Once we get this force assembled, I predict in 90 days, there'll be basically no more organized crime.
We know who they are.
We're just going to go fuck them up.
What are they going to do?
They're totally, you know, wouldn't that be crazy?
I'd just be sitting there watching the news feed like, you know, food fall out of my mouth, like, whoa, whoa, wow.
Holy shit, really?
We can't do that.
We have to stay cocked and never react.
We have to never react, right?
They're allowed to do that because that's El Salvador.
We couldn't do something like that because, well, we're not brown.
So, I mean, we're not allowed.
We're not allowed to react or fight back about anything ever.
We're supposed to sit here quietly as our cities are destroyed and hollowed out from the inside by criminals, gangsters, thieves, and monsters.
We're supposed to just let it happen because, well, I mean, you can't just arrest your way out of the problem.

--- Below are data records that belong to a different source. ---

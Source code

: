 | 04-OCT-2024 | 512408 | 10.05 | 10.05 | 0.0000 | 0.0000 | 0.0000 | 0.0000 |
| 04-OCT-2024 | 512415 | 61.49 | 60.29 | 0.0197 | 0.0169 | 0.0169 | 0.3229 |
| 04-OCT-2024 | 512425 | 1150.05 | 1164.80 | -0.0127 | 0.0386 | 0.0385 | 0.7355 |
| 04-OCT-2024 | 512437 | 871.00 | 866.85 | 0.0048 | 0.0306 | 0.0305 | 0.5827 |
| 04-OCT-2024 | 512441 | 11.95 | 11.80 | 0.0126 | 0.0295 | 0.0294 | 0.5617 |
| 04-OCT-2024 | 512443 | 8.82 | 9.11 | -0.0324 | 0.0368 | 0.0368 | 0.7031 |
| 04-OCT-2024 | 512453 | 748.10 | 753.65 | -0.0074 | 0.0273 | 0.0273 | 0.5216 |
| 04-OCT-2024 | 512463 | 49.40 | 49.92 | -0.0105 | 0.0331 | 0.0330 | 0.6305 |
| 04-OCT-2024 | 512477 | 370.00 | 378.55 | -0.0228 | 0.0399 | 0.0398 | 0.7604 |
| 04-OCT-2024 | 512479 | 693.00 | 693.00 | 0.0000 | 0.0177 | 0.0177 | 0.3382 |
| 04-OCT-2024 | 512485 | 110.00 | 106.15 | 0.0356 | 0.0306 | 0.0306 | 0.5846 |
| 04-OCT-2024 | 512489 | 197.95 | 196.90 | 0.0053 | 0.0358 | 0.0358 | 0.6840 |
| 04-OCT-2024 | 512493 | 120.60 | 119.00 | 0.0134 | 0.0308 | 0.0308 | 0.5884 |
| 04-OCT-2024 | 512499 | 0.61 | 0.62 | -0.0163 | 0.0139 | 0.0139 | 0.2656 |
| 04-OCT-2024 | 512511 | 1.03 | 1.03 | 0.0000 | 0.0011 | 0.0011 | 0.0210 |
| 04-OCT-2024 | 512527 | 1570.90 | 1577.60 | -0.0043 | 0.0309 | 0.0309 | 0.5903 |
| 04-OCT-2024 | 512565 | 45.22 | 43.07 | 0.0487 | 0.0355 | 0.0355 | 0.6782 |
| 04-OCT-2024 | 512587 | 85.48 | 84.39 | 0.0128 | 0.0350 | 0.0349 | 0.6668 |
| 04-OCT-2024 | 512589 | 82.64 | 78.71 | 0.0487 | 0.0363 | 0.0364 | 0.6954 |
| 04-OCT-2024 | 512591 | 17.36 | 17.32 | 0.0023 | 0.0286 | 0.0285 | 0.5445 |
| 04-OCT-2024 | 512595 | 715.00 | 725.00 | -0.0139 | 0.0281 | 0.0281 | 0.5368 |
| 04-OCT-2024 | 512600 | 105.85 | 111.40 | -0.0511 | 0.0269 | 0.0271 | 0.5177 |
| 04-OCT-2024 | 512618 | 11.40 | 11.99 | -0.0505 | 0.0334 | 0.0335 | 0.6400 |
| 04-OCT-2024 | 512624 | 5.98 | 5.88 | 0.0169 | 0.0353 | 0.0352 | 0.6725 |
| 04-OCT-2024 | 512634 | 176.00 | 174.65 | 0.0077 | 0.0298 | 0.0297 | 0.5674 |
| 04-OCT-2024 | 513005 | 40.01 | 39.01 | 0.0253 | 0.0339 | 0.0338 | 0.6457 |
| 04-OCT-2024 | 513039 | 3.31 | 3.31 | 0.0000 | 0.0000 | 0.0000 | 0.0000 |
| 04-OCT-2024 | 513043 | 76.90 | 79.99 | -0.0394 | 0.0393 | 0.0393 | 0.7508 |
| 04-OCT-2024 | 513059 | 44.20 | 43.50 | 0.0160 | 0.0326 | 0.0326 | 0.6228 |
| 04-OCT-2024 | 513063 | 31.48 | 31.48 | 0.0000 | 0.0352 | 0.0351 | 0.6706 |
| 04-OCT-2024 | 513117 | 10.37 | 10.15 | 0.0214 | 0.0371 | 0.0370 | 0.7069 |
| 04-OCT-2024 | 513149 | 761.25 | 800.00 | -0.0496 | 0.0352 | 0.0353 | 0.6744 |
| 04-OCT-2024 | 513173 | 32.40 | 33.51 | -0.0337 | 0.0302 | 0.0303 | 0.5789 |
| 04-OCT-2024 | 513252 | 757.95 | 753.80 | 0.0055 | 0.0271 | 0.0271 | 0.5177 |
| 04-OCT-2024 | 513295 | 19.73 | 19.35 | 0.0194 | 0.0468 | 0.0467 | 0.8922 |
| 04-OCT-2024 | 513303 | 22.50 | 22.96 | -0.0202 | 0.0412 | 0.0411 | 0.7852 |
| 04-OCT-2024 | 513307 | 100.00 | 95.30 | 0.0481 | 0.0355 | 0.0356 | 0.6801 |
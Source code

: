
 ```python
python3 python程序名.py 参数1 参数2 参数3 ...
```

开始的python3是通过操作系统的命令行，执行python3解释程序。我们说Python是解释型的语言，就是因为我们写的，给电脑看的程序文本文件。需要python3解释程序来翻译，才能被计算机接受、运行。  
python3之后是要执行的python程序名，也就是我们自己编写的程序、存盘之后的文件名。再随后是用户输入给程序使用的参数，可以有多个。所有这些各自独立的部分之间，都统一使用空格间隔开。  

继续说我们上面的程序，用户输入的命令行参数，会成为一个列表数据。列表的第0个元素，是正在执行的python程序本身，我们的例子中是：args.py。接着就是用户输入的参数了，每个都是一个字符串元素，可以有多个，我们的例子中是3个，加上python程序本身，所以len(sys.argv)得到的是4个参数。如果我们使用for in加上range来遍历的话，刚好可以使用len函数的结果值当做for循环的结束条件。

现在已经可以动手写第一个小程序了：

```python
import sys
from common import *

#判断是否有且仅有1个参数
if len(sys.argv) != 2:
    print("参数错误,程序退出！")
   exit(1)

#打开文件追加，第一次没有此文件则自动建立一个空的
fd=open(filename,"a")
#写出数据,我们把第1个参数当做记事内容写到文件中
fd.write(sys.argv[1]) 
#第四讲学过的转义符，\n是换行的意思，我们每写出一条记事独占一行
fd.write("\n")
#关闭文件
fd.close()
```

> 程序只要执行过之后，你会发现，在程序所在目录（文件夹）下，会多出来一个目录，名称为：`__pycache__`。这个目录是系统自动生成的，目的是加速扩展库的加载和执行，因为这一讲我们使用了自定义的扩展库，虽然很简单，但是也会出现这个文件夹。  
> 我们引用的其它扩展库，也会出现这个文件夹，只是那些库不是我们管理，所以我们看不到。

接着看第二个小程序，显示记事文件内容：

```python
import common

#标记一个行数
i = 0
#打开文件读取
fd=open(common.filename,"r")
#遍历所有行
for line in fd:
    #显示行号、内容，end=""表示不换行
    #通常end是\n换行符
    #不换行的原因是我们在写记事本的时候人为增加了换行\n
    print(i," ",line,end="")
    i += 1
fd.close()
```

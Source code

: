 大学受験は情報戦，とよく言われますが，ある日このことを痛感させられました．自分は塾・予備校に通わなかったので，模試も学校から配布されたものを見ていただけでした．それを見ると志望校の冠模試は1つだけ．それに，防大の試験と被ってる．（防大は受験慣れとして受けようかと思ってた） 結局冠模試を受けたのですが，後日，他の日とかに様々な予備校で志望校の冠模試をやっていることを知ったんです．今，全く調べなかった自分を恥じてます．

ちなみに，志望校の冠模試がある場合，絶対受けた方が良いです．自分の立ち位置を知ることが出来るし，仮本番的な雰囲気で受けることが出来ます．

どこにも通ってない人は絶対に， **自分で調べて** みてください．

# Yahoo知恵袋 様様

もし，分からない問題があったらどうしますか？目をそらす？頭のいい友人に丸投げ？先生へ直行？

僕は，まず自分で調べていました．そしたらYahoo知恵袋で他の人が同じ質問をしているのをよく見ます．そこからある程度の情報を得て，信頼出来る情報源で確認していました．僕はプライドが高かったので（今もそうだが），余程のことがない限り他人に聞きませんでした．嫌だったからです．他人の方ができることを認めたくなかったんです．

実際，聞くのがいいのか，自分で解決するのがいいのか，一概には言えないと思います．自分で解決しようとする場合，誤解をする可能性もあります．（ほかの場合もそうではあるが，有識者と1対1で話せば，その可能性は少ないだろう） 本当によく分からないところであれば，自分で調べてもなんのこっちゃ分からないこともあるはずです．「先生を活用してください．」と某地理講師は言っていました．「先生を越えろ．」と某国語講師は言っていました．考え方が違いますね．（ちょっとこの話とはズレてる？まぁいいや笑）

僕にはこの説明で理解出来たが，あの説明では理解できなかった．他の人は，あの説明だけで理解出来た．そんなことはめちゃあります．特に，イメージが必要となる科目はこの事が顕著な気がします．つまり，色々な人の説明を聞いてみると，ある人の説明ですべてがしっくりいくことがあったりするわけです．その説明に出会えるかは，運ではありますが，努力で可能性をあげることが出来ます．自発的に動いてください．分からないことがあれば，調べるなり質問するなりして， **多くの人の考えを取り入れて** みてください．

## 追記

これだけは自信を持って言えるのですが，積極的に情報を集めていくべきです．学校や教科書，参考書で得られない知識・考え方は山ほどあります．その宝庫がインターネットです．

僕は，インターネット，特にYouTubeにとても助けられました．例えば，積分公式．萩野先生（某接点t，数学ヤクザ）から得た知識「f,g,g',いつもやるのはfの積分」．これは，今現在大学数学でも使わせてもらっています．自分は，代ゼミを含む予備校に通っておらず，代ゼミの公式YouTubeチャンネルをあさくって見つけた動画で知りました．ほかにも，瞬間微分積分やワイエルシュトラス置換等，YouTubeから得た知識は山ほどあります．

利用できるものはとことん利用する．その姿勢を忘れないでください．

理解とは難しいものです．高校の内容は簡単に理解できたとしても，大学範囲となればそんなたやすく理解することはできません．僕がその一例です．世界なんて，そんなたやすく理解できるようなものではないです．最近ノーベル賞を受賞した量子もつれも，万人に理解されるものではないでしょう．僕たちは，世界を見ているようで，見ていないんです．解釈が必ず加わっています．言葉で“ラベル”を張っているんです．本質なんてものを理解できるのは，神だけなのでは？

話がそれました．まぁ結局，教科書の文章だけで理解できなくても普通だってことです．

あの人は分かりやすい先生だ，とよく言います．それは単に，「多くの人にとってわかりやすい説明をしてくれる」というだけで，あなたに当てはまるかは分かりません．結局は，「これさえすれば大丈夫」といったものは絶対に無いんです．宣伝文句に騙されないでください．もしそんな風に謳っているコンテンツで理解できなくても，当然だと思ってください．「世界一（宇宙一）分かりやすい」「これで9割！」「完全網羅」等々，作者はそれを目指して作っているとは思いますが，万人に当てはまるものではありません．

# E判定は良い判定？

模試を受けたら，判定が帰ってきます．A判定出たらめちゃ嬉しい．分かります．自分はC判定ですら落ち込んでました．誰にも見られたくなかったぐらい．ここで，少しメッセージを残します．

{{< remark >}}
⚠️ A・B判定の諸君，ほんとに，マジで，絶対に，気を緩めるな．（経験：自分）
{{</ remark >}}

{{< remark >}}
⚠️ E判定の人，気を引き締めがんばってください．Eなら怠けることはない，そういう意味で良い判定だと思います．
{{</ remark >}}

He says, wouldn't it be obvious that if we had the highest murder rate in the world, El Salvador, it was precisely because we had a lot of criminals on the streets that were supposed to be in jail in the first place?
Shrug emoji?
It seems like basic logic has completely abandoned Western civilization.
That's him quote tweeting the Wall Street Journal their story on El Salvador tackled its catastrophic murder rate with mass incarceration.
Quote, yes, they'll have human rights, but the human rights of honest people are more important, end quote.
Quoting the president.
That is a fucking amazingly based quote.
Yes, they'll have human rights, but the human rights of honest people are more important.
Straight to jail.
Straight to jail.
This guy rules.
I'm going to follow him right now.
You're going to witness me do this in real time.
Follow the shit out of him.
How do I Send him what can I do?
Can I do anything?
How can I help?
How can I help this guy?
See, there's a guy that's in shape.
He's not wearing a fucking compression shirt.
He's just wearing a regular shirt.
You can tell he works out.
He's lean.
He's in shape.
He's fucking locking up.
This is probably, geez, this might be one of my favorite world leaders now.
This guy rules.
Amazing.
They've completely abandoned, you know, yeah.
He speaks two language, multiple languages.
Superior.
He's just better.
Why are we not more like El Salvador?
You can't just arrest your way out of the problem.
Well, if the problem is crime, yes, you can.
This is the same attitude, right?
The goblins of England, of Australia, of America, and Canada, they're all the same.
They share the same sickness of the mind that the horde is inundated with.
Remember that painting I talked about?
The giant spider, all the goblin people, the filth and the nut.
They're all the same.
In any country, it doesn't matter.
It's the same.
Oh, man.
There were so many other things I wanted to get into tonight.
I'll just have to save it.
That's something I don't do well.
I am terrible at just, you know, I got to get it all out now.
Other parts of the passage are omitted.